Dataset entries
Start of Block

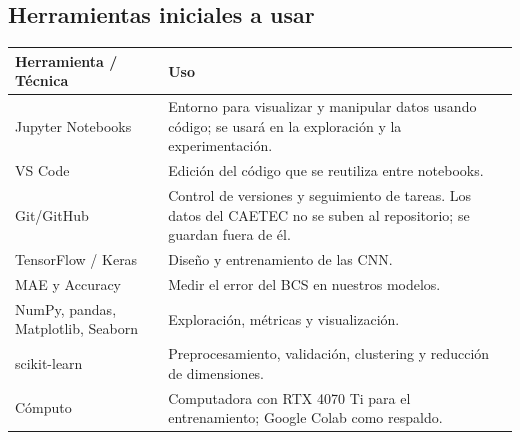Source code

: \subsection{Herramientas iniciales a usar}

\noindent
\begin{tabularx}{\textwidth}{>{\raggedright\arraybackslash}p{}>{\raggedright\arraybackslash}X}
  \toprule
  Herramienta / Técnica & Uso \\
  \midrule
  Jupyter Notebooks & Entorno para visualizar y manipular datos usando código; se usará en la exploración y la experimentación. \\
  \addlinespace
  VS Code & Edición del código que se reutiliza entre notebooks. \\
  \addlinespace
  Git/GitHub & Control de versiones y seguimiento de tareas. Los datos del CAETEC no se suben al repositorio; se guardan fuera de él. \\
  \addlinespace
  TensorFlow / Keras & Diseño y entrenamiento de las CNN. \\
  \addlinespace
  MAE y Accuracy & Medir el error del BCS en nuestros modelos. \\
  \addlinespace
  NumPy, pandas, Matplotlib, Seaborn & Exploración, métricas y visualización. \\
  \addlinespace
  scikit-learn & Preprocesamiento, validación, clustering y reducción de dimensiones. \\
  \addlinespace
  Cómputo & Computadora con RTX 4070 Ti para el entrenamiento; Google Colab como respaldo. \\
  \bottomrule
\end{tabularx}
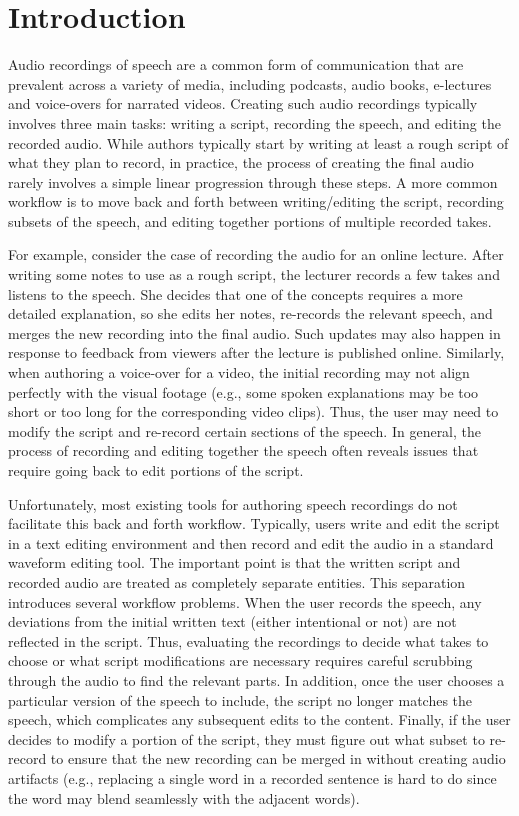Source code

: \section{Introduction}

Audio recordings of speech are a common form of communication that are prevalent across a variety of media, including podcasts, audio books, e-lectures and voice-overs for narrated videos.
%
Creating such audio recordings typically involves three main tasks: writing a script, recording the speech, and editing the recorded audio. 
%
While authors typically start by writing at least a rough script of what they plan to record, in practice, the process of creating the final audio rarely involves a simple linear progression through these steps. A more common workflow is to move back and forth between writing/editing the script, recording subsets of the speech, and editing together portions of multiple recorded takes.

For example, consider the case of recording the audio for an online lecture. After writing some notes to use as a rough script, the lecturer records a few takes and listens to the speech. She decides that one of the concepts requires a more detailed explanation, so she edits her notes, re-records the relevant speech, and merges the new recording into the final audio. Such updates may also happen in response to feedback from viewers after the lecture is published online. Similarly, when authoring a voice-over for a video, the initial recording may not align perfectly with the visual footage (e.g., some spoken explanations may be too short or too long for the corresponding video clips). Thus, the user may need to modify the script and re-record certain sections of the speech. In general, the process of recording and editing together the speech often reveals issues that require going back to edit portions of the script.

Unfortunately, most existing tools for authoring speech recordings do not facilitate this back and forth workflow. Typically, users write and edit the script in a text editing environment and then record and edit the audio in a standard waveform editing tool. The important point is that the written script and recorded audio are treated as completely separate entities.
%
This separation introduces several workflow problems. When the user records the speech, any deviations from the initial written text (either intentional or not) are not reflected in the script. Thus, evaluating the recordings to decide what takes to choose or what script modifications are necessary requires careful scrubbing through the audio to find the relevant parts. In addition, once the user chooses a particular version of the speech to include, the script no longer matches the speech, which complicates any subsequent edits to the content. Finally, if the user decides to modify a portion of the script, they must figure out what subset to re-record to ensure that the new recording can be merged in without creating audio artifacts (e.g., replacing a single word in a recorded sentence is hard to do since the word may blend seamlessly with the adjacent words).

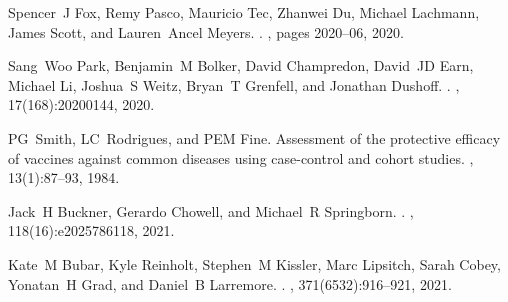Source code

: \documentclass[12pt]{article}
\begin{document}
\begin{thebibliography}{10}
Spencer~J Fox, Remy Pasco, Mauricio Tec, Zhanwei Du, Michael Lachmann, James
  Scott, and Lauren~Ancel Meyers.
.
, pages 2020--06, 2020.

Sang~Woo Park, Benjamin~M Bolker, David Champredon, David~JD Earn, Michael Li,
  Joshua~S Weitz, Bryan~T Grenfell, and Jonathan Dushoff.
.
, 17(168):20200144, 2020.

PG~Smith, LC~Rodrigues, and PEM Fine.
\newblock Assessment of the protective efficacy of vaccines against common
  diseases using case-control and cohort studies.
, 13(1):87--93, 1984.

Jack~H Buckner, Gerardo Chowell, and Michael~R Springborn.
.
,
  118(16):e2025786118, 2021.

Kate~M Bubar, Kyle Reinholt, Stephen~M Kissler, Marc Lipsitch, Sarah Cobey,
  Yonatan~H Grad, and Daniel~B Larremore.
.
, 371(6532):916--921, 2021.

\end{thebibliography}
\end{document}
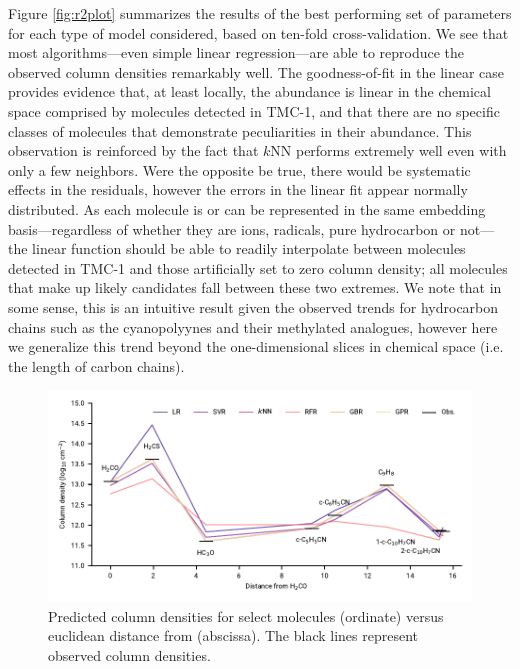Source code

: \documentclass[twocolumn]{aastex63}
\begin{document}
Figure \ref{fig:r2plot} summarizes the results of the best performing set of parameters for each type of model considered, based on ten-fold cross-validation. We see that most algorithms---even simple linear regression---are able to reproduce the observed column densities remarkably well. The goodness-of-fit in the linear case provides evidence that, at least locally, the abundance is linear in the chemical space comprised by molecules detected in TMC-1, and that there are no specific classes of molecules that demonstrate peculiarities in their abundance. This observation is reinforced by the fact that $k$NN performs extremely well even with only a few neighbors. Were the opposite be true, there would be systematic effects in the residuals, however the errors in the linear fit appear normally distributed. As each molecule is or can be represented in the same embedding basis---regardless of whether they are ions, radicals, pure hydrocarbon or not---the linear function should be able to readily interpolate between molecules detected in TMC-1 and those artificially set to zero column density; all molecules that make up likely candidates fall between these two extremes. We note that in some sense, this is an intuitive result given the observed trends for hydrocarbon chains such as the cyanopolyynes and their methylated analogues, however here we generalize this trend beyond the one-dimensional slices in chemical space (i.e. the length of carbon chains).

\begin{figure}
    \centering
    \includegraphics[width=\textwidth]{demoset.pdf}
    \caption{Predicted column densities for select molecules (ordinate) versus euclidean distance from  (abscissa). The black lines represent observed column densities.}
    \label{fig:demoset}
\end{figure}
\end{document}
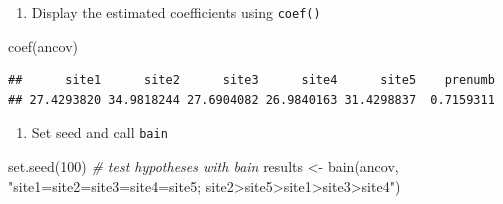 \documentclass[
]{book}
\newenvironment{Shaded}{\begin{snugshade}}{\end{snugshade}}
\newcommand{\CommentTok}[1]{\textcolor[rgb]{0.56,0.35,0.01}{\textit{#1}}}
\newcommand{\DecValTok}[1]{\textcolor[rgb]{0.00,0.00,0.81}{#1}}
\newcommand{\FunctionTok}[1]{\textcolor[rgb]{0.00,0.00,0.00}{#1}}
\newcommand{\NormalTok}[1]{#1}
\newcommand{\OtherTok}[1]{\textcolor[rgb]{0.56,0.35,0.01}{#1}}
\newcommand{\SpecialCharTok}[1]{\textcolor[rgb]{0.00,0.00,0.00}{#1}}
\newcommand{\StringTok}[1]{\textcolor[rgb]{0.31,0.60,0.02}{#1}}
\providecommand{\tightlist}{%
  \setlength{\itemsep}{0pt}\setlength{\parskip}{0pt}}
\begin{document}
\begin{Shaded}
\end{Shaded}

\begin{enumerate}
\def\labelenumi{\arabic{enumi})}
\setcounter{enumi}{1}
\tightlist
\item
  Display the estimated coefficients using \texttt{coef()}
\end{enumerate}

\begin{Shaded}
\begin{Highlighting}[]
\FunctionTok{coef}\NormalTok{(ancov)}
\end{Highlighting}
\end{Shaded}

\begin{verbatim}
##      site1      site2      site3      site4      site5    prenumb 
## 27.4293820 34.9818244 27.6904082 26.9840163 31.4298837  0.7159311
\end{verbatim}

\begin{enumerate}
\def\labelenumi{\arabic{enumi})}
\setcounter{enumi}{2}
\tightlist
\item
  Set seed and call \texttt{bain}
\end{enumerate}

\begin{Shaded}
\begin{Highlighting}[]
\FunctionTok{set.seed}\NormalTok{(}\DecValTok{100}\NormalTok{)}
\CommentTok{\# test hypotheses with bain}
\NormalTok{results }\OtherTok{\textless{}{-}} \FunctionTok{bain}\NormalTok{(ancov, }\StringTok{"site1=site2=site3=site4=site5;}
\StringTok{                        site2\textgreater{}site5\textgreater{}site1\textgreater{}site3\textgreater{}site4"}\NormalTok{)}
\end{Highlighting}
\end{Shaded}
\end{document}
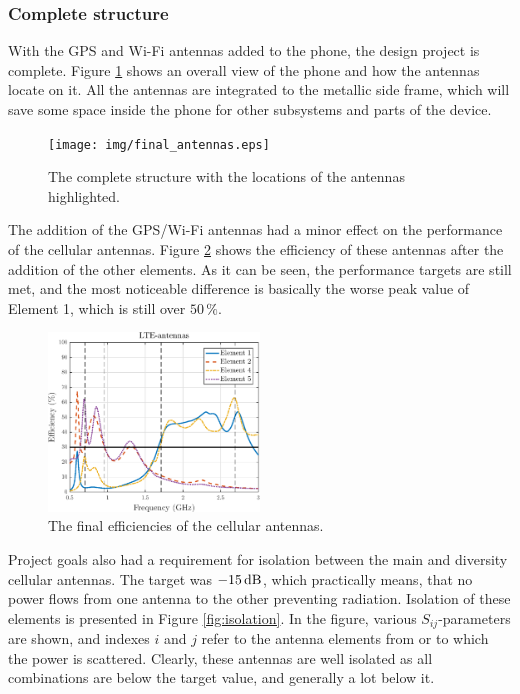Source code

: \subsubsection{Complete structure}
\label{sec:complete_structure}
With the GPS and Wi-Fi antennas added to the phone, the design project is complete. Figure \ref{fig:complete_struct} shows an overall view of the phone and how the antennas locate on it. All the antennas are integrated to the metallic side frame, which will save some space inside the phone for other subsystems and parts of the device.

\begin{figure}[H]
    \centering
    \texttt{[image: img/final\_antennas.eps]}
    \caption{The complete structure with the locations of the antennas highlighted.}
    \label{fig:complete_struct}
\end{figure}

The addition of the GPS/Wi-Fi antennas had a minor effect on the performance of the cellular antennas. Figure \ref{fig:cellular_final_eff} shows the efficiency of these antennas after the addition of the other elements. As it can be seen, the performance targets are still met, and the most noticeable difference is basically the worse peak value of Element 1, which is still over $50\,\%$.
\begin{figure}[H]
    \centering
    \includegraphics[width=0.5\textwidth]{img/diversity_eff_wgps.eps}
    \caption{The final efficiencies of the cellular antennas.}
    \label{fig:cellular_final_eff}
\end{figure}

Project goals also had a requirement for isolation between the main and diversity cellular antennas. The target was $-15\,\mathrm{dB}$, which practically means, that no power flows from one antenna to the other preventing radiation. Isolation of these elements is presented in Figure \ref{fig:isolation}. In the figure, various $S_{ij}$-parameters are shown, and indexes $i$ and $j$ refer to the antenna elements from or to which the power is scattered. Clearly, these antennas are well isolated as all combinations are below the target value, and generally a lot below it.

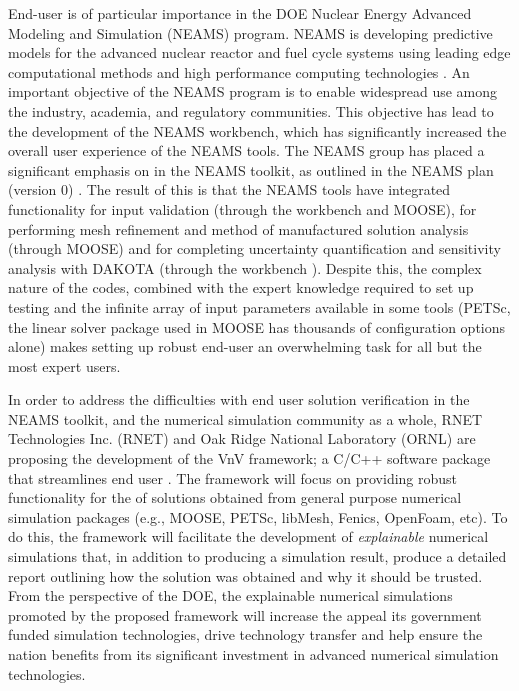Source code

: End-user \VV is of particular importance in the DOE Nuclear Energy Advanced Modeling and Simulation (NEAMS) program. NEAMS is developing predictive models for the advanced nuclear reactor and fuel cycle systems using leading edge computational methods and high performance computing technologies \cite{NEAMS}. An important objective of the NEAMS program is to enable widespread use among the industry, academia, and regulatory communities\cite{NEAMS}. This objective has lead to the development of the NEAMS workbench, which has significantly increased the overall user experience of the NEAMS tools. The NEAMS group has placed a significant emphasis on \VV in the NEAMS toolkit, as outlined in the NEAMS \VV plan (version 0) \cite{}. The result of this is that the NEAMS tools have integrated functionality for input validation (through the workbench and MOOSE), for performing mesh refinement and method of manufactured solution analysis (through MOOSE) and for completing uncertainty quantification and sensitivity analysis with DAKOTA (through the workbench \cite{}). Despite this, the complex nature of the codes, combined with the expert knowledge required to set up \VV testing and the infinite array of input parameters available in some tools (PETSc, the linear solver package used in MOOSE has thousands of configuration options alone) makes setting up robust end-user \VV an overwhelming task for all but the most expert users.   

In order to address the difficulties with end user solution verification in the NEAMS toolkit, and the numerical simulation community as a whole, RNET Technologies Inc. (RNET) and Oak Ridge National Laboratory (ORNL) are proposing the development of the VnV framework; a C/C++ software package that streamlines end user \VV. The framework will focus on providing robust functionality for the \VV of solutions obtained from general purpose numerical simulation packages (e.g., MOOSE, PETSc, libMesh, Fenics, OpenFoam, etc). To do this, the framework will facilitate the development of \emph{explainable} numerical simulations that, in addition to producing a simulation result, produce a detailed report outlining how the solution was obtained and why it should be trusted. From the perspective of the DOE, the explainable numerical simulations promoted by the proposed framework will increase the appeal its government funded simulation technologies, drive technology transfer and help ensure the nation benefits from its significant investment in advanced numerical simulation technologies. 


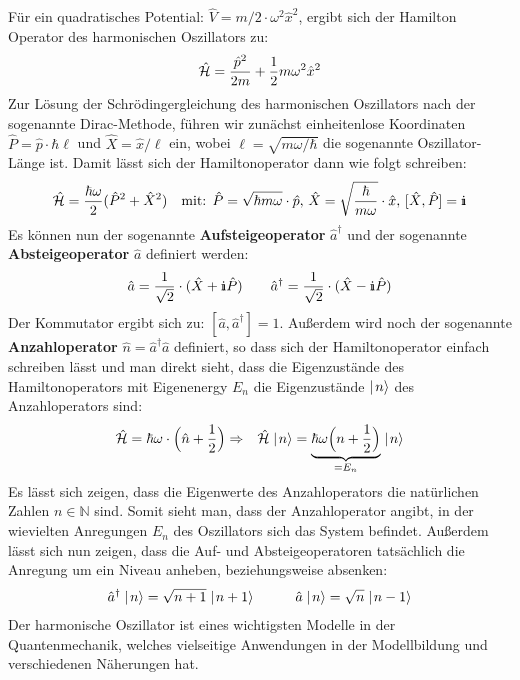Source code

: Für ein quadratisches Potential: $\hat{V} = m/2\cdot\omega^2 \hat{x}^2$, ergibt sich der Hamilton Operator des harmonischen Oszillators zu:
\begin{eqnarray*}
\hat {\mathcal H} = \frac{\hat{p}^2}{2m} + \frac12 m\omega^2 \hat{x}^2
\end{eqnarray*}
Zur Lösung der Schrödingergleichung des harmonischen Oszillators nach der sogenannte Dirac-Methode, führen wir zunächst einheitenlose Koordinaten $\hat{P}=\hat{p}\cdot\hbar\ell$ und $\hat{X}=\hat{x}/\ell$ ein, wobei $\ell=\sqrt{m\omega/\hbar}$ die sogenannte Oszillator-Länge ist. Damit lässt sich der Hamiltonoperator dann wie folgt schreiben: 
\begin{eqnarray*}
	\hat{\ham} = \frac{\hbar\omega}{2} (\hat{P}^2+\hat{X}^2) \quad\text{mit: } \hat{P}=\sqrt{\hbar m\omega}\cdot\hat{p}\text{,  }\hat{X}=\sqrt{\frac {\hbar}{m \omega}}\cdot\hat{x} \text{,  }[\hat{X}, \hat{P}]=\I
\end{eqnarray*}
Es können nun der sogenannte {\bf Aufsteigeoperator} $\hat{a}^{\dagger}$ und der sogenannte {\bf Absteigeoperator} $\hat{a}$ definiert werden:
\begin{eqnarray*}
	\hat{a}=\frac1{\sqrt{2}}\cdot(\hat{X}+\I\hat{P}) &\quad& \hat{a}^{\dagger} = \frac1{\sqrt2}\cdot(\hat{X}-\I \hat{P})
\end{eqnarray*}
Der Kommutator ergibt sich zu: $[\hat{a},\hat{a}^{\dagger}]=1$. Außerdem wird noch der sogenannte {\bf Anzahloperator} $\hat{n}=\hat{a}^{\dagger}\hat{a}$ definiert, so dass sich der Hamiltonoperator einfach schreiben lässt und man direkt sieht, dass die Eigenzustände des Hamiltonoperators mit Eigenenergy $E_n$ die Eigenzustände $\mid\!\!\!\,\,{n}\rangle$ des Anzahloperators sind:
\begin{eqnarray*}
	\hat{\mathcal H}=\hbar\omega\cdot\Big(\hat{n}+\frac12\Big) &\Rightarrow& \hat{\mathcal H}\mid\!\!\!\,\,{n}\rangle=\underbrace{\hbar\omega\Big(n+\frac12\Big)}_{=E_n}\mid\!\!\!\,\,{n}\rangle
\end{eqnarray*}
Es lässt sich zeigen, dass die Eigenwerte des Anzahloperators die natürlichen Zahlen $n\in\mathbb{N}$ sind. Somit sieht man, dass der Anzahloperator angibt, in der wievielten Anregungen $E_n$ des Oszillators sich das System befindet. Außerdem lässt sich nun zeigen, dass die Auf- und Absteigeoperatoren tatsächlich die Anregung um ein Niveau anheben, beziehungsweise absenken: 
\begin{eqnarray*}
	\hat{a}^{\dagger}\ket{n} = \sqrt{n+1}\ket{n+1} &\qquad&\hat{a}\ket{n} = \sqrt{n}\ket{n-1}
\end{eqnarray*}
Der harmonische Oszillator ist eines wichtigsten Modelle in der Quantenmechanik, welches vielseitige Anwendungen in der Modellbildung und verschiedenen Näherungen hat. 



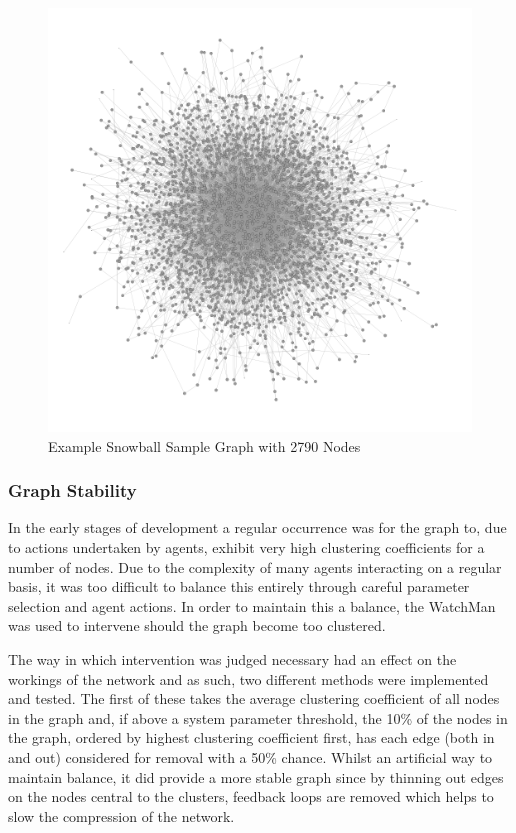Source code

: \documentclass[]{report}
\begin{document}
\begin{figure}
\label{img:ex-snowball}
\begin{center}
\includegraphics[scale=0.25]{ex-snowball.png}
\end{center}
\caption{Example Snowball Sample Graph with 2790 Nodes}
\end{figure}

\subsubsection{Graph Stability}
In the early stages of development a regular occurrence was for the graph to, due to actions undertaken by agents, exhibit very high clustering coefficients for a number of nodes. Due to the complexity of many agents interacting on a regular basis, it was too difficult to balance this entirely through careful parameter selection and agent actions. In order to maintain this a balance, the WatchMan was used to intervene should the graph become too clustered.

The way in which intervention was judged necessary had an effect on the workings of the network and as such, two different methods were implemented and tested. The first of these takes the average clustering coefficient of all nodes in the graph and, if above a system parameter threshold, the 10\% of the nodes in the graph, ordered by highest clustering coefficient first, has each edge (both in and out) considered for removal with a 50\% chance. Whilst an artificial way to maintain balance, it did provide a more stable graph since by thinning out edges on the nodes central to the clusters, feedback loops are removed which helps to slow the compression of the network.
\end{document}
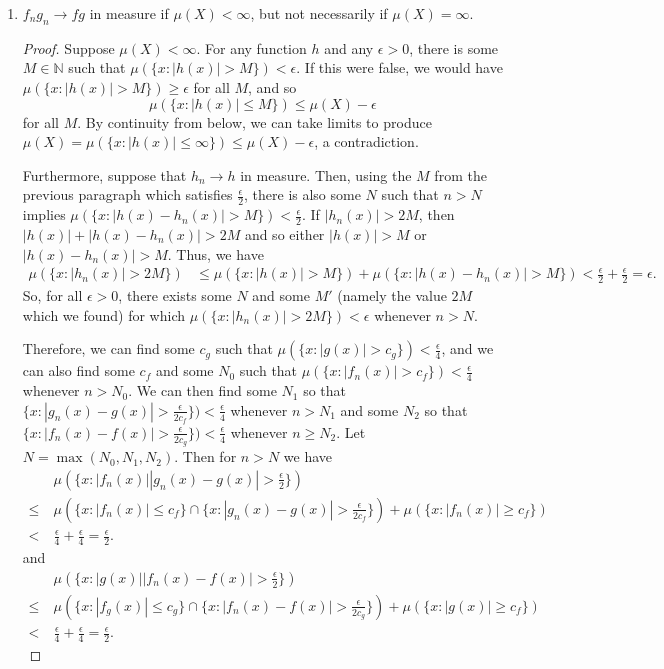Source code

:\documentclass[10pt]{article}
\newcommand{\N}{\mathbb{N}}
\begin{document}
\begin{enumerate}
\begin{enumerate}
\item $f_ng_n \rightarrow fg$ in measure if $\mu(X) < \infty$, but not necessarily if $\mu(X) = \infty$.

\begin{proof}

Suppose $\mu(X) < \infty$.  For any function $h$ and any $\epsilon > 0$, there is some $M \in \N$ such that $\mu(\{x : |h(x)| > M\}) < \epsilon$.  If this were false, we would have $\mu(\{x : |h(x)| > M\}) \geq \epsilon$ for all $M$, and so
$$
\mu(\{x : |h(x)| \leq M\}) \leq \mu(X) - \epsilon
$$
for all $M$.  By continuity from below, we can take limits to produce $\mu(X) = \mu(\{x: |h(x)| \leq \infty\}) \leq \mu(X) - \epsilon$, a contradiction.

Furthermore, suppose that $h_n \rightarrow h$ in measure.  Then, using the $M$ from the previous paragraph which satisfies $\frac{\epsilon}{2}$, there is also some $N$ such that $n > N$ implies $\mu(\{x : |h(x) - h_n(x)| > M\}) < \frac{\epsilon}{2}$.  If $|h_n(x)| > 2M$, then $|h(x)| + |h(x) - h_n(x)| > 2M$ and so either $|h(x)| > M$ or $|h(x) - h_n(x)| > M$.  Thus, we have
\begin{align*}
\mu(\{x : |h_n(x)| > 2M\}) &\leq \mu(\{x:|h(x)| > M\}) + \mu(\{x:|h(x) - h_n(x)| > M\}) < \frac{\epsilon}{2} + \frac{\epsilon}{2} = \epsilon.
\end{align*}
So, for all $\epsilon > 0$, there exists some $N$ and some $M'$ (namely the value $2M$ which we found) for which $\mu(\{x : |h_n(x)| > 2M\}) < \epsilon$ whenever $n > N$.

Therefore, we can find some $c_g$ such that $\mu(\{x : |g(x)| > c_g\}) < \frac{\epsilon}{4}$, and we can also find some $c_f$ and some $N_0$ such that $\mu(\{x : |f_n(x)| > c_f\}) < \frac{\epsilon}{4}$ whenever $n > N_0$.  We can then find some $N_1$ so that $\{x : |g_n(x) - g(x)| > \frac{\epsilon}{2c_f}\}) < \frac{\epsilon}{4}$ whenever $n > N_1$ and some $N_2$ so that $\{x : |f_n(x) - f(x)| > \frac{\epsilon}{2c_g}\}) < \frac{\epsilon}{4}$ whenever $n \geq N_2$.  Let $N = \max(N_0,N_1,N_2)$.  Then for $n > N$ we have
\begin{align*}
&\mu(\{x : |f_n(x)||g_n(x) - g(x)| > \frac{\epsilon}{2}\})
\\
\leq \ &\mu(\{x : |f_n(x)| \leq c_f\} \cap \{x : |g_n(x) - g(x)| > \frac{\epsilon}{2c_f}\}) + \mu(\{x : |f_n(x)| \geq c_f\})
\\
< \ & \frac{\epsilon}{4} + \frac{\epsilon}{4} = \frac{\epsilon}{2}.
\end{align*}
and
\begin{align*}
&\mu(\{x : |g(x)||f_n(x) - f(x)| > \frac{\epsilon}{2}\})
\\
\leq \ &\mu(\{x : |f_g(x)| \leq c_g\} \cap \{x : |f_n(x) - f(x)| > \frac{\epsilon}{2c_g}\}) + \mu(\{x : |g(x)| \geq c_f\})
\\
< \ & \frac{\epsilon}{4} + \frac{\epsilon}{4} = \frac{\epsilon}{2}.
\end{align*}


\end{proof}
\end{enumerate}
\end{enumerate}
\end{document}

End of Block

Try it:
Wherever the word "sind" appears in a line of the data above, copy that line.

Response area:
Der Kommutator ergibt sich zu: $[\hat{a},\hat{a}^{\dagger}]=1$. Außerdem wird noch der sogenannte {\bf Anzahloperator} $\hat{n}=\hat{a}^{\dagger}\hat{a}$ definiert, so dass sich der Hamiltonoperator einfach schreiben lässt und man direkt sieht, dass die Eigenzustände des Hamiltonoperators mit Eigenenergy $E_n$ die Eigenzustände $\mid\!\!\!\,\,{n}\rangle$ des Anzahloperators sind:
Es lässt sich zeigen, dass die Eigenwerte des Anzahloperators die natürlichen Zahlen $n\in\mathbb{N}$ sind. Somit sieht man, dass der Anzahloperator angibt, in der wievielten Anregungen $E_n$ des Oszillators sich das System befindet. Außerdem lässt sich nun zeigen, dass die Auf- und Absteigeoperatoren tatsächlich die Anregung um ein Niveau anheben, beziehungsweise absenken: 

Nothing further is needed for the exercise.